Thanks! Yes it has floor vents and a wall mounted thermostat. I'll check for the return vent location. I just figured that there would be an access to lit a pilot or something. Thanks for all the help.


----------



## Skyhigh2194

tater_51 said:


> Thanks! Yes it has floor vents and a wall mounted thermostat. I'll check for the return vent location. I just figured that there would be an access to lit a pilot or something. Thanks for all the help.

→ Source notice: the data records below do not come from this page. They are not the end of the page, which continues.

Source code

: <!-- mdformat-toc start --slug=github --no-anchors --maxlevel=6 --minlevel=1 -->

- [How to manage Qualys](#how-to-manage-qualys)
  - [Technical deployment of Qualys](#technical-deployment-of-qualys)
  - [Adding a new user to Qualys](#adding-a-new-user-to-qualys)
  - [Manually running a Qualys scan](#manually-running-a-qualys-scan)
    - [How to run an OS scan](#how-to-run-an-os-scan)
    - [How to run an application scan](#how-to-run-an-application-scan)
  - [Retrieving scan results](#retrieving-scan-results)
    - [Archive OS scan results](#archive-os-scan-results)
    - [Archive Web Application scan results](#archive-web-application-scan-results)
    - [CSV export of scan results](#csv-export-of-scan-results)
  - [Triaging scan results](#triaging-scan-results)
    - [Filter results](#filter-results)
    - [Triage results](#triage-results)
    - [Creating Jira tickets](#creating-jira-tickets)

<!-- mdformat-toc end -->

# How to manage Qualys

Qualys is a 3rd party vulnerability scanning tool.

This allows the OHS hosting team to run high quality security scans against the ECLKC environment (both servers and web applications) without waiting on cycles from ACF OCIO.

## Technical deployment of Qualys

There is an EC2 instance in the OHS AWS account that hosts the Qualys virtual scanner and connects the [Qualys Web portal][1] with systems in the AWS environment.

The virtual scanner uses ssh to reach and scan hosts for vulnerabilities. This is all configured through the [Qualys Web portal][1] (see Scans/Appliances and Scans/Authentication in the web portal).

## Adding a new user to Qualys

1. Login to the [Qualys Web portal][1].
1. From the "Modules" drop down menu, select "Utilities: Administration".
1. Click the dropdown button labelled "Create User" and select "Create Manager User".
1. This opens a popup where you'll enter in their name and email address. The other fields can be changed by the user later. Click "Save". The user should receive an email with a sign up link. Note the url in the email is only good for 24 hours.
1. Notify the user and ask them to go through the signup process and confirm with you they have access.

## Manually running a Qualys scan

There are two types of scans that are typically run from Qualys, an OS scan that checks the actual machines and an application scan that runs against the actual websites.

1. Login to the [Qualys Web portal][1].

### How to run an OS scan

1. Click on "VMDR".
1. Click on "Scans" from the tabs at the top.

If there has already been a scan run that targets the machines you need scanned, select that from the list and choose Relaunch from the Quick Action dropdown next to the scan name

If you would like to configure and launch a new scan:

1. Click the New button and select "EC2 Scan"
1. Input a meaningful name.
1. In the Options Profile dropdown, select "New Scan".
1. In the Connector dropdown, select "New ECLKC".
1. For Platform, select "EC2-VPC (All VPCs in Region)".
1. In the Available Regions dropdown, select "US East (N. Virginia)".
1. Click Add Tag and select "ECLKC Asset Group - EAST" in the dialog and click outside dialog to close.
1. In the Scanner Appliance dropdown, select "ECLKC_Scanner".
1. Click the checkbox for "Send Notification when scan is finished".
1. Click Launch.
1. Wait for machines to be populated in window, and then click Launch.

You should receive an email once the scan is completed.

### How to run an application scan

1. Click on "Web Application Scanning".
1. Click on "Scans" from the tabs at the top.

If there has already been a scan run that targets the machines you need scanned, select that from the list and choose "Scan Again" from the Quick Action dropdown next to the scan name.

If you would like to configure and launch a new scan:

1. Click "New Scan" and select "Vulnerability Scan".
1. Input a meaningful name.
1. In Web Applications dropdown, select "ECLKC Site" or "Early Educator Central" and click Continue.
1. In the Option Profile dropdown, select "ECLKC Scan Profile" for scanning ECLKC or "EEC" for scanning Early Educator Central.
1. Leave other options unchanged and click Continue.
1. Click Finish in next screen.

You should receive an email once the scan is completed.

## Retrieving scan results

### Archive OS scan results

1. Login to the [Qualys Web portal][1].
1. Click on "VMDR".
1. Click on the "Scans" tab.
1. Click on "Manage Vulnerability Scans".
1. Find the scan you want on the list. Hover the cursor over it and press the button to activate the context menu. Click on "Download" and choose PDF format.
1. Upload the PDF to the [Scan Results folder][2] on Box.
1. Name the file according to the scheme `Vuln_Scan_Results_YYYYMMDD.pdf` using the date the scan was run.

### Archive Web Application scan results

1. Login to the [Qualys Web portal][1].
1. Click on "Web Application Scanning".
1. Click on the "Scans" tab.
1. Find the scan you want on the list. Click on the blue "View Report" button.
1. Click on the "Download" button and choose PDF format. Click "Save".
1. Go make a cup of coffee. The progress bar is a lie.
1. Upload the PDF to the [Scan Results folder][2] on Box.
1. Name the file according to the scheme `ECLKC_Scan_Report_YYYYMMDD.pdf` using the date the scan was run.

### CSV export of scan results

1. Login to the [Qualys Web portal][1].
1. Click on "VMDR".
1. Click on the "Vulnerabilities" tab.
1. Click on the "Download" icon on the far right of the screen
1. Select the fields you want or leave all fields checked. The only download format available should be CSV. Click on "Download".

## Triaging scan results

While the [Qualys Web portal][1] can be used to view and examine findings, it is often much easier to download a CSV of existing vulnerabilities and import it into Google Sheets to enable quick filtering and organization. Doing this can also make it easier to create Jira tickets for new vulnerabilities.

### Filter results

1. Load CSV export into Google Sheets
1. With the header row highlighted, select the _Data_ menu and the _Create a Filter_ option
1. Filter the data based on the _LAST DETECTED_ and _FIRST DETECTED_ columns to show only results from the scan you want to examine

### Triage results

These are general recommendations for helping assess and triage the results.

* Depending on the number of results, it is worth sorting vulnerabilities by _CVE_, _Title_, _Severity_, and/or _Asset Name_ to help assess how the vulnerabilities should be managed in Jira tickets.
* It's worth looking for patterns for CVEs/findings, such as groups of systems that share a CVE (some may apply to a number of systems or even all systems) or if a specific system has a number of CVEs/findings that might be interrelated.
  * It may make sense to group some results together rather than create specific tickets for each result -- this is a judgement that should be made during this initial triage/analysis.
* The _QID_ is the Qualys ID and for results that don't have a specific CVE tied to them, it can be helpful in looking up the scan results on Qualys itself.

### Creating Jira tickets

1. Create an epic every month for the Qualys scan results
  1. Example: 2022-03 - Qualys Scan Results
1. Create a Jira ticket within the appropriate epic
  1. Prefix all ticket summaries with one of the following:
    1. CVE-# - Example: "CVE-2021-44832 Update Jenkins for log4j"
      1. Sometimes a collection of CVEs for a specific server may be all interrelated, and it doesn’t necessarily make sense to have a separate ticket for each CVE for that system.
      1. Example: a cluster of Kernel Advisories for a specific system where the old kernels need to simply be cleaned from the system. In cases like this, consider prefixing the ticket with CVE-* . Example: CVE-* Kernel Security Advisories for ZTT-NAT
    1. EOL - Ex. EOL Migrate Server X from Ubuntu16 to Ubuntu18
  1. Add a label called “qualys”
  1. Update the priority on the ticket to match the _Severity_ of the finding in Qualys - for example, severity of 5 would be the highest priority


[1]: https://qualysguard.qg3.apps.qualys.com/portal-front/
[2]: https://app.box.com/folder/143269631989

 if you got any pointer please lmk man I'm in the same boat as you rn in a 1997 gulf stream ultra 6300 love it man just need some heat cold cold air blowing but no heat and I don't understand where the pilot for the furnaces or any of that's at


----------



## travis.farmer

Skyhigh2194 said:


> if you got any pointer please lmk man I'm in the same boat as you rn in a 1997 gulf stream ultra 6300 love it man just need some heat cold cold air blowing but no heat and I don't understand where the pilot for the furnaces or any of that's at


now, i am no expert, but thought i would chime-in on what i do know.
my furnace has no pilot, as it is electronic ignition. and being that mine is a 1989, and your is a 1997, i would suspect your is electronic as well. as long as there is LP-gas, and the furnace fuse is not blown, i don't see why it would not light by simply turning on the thermostat. i haven't tested my current one for function yet, but my first one would spin up the fan for a few seconds, wait a delay after the fan was up to speed, then i would hear the ticking of the igniter firing, the gas valve would turn on, and "WOOF", the furnace lights.
they are compact units, both of mine. roughly 24 inches wide, 18 inches deep, and 8 inches tall. they fit most anywhere. my first camper had it under the fridge, and my current has it under the couch.

they generally run off of 12V power, though in writing this, i have seen some campers with just a vent-free space heater...
so when you turn on the thermostat, do you hear the fan start? (may be a slight delay...)
if not, check fuses.
if so, wait a bit for the fans to run. there must be a draft before the furnace will light. the draft fan usually runs the blower fan as well.
if you hear ticking, then it is trying to light. if it fails to light, depending on the furnace, it will either shut down in error, or keep trying.
if it lights, great, you have heat! if not, maybe a LP gas valve is off somewhere.

they are not usually very complicated appliances.

Hope this helps in some way. 

~Travis


----------



## crawford

while traves is right check the propane feeding it some have a black box mounted some need there is a fuse inside check it also.


----------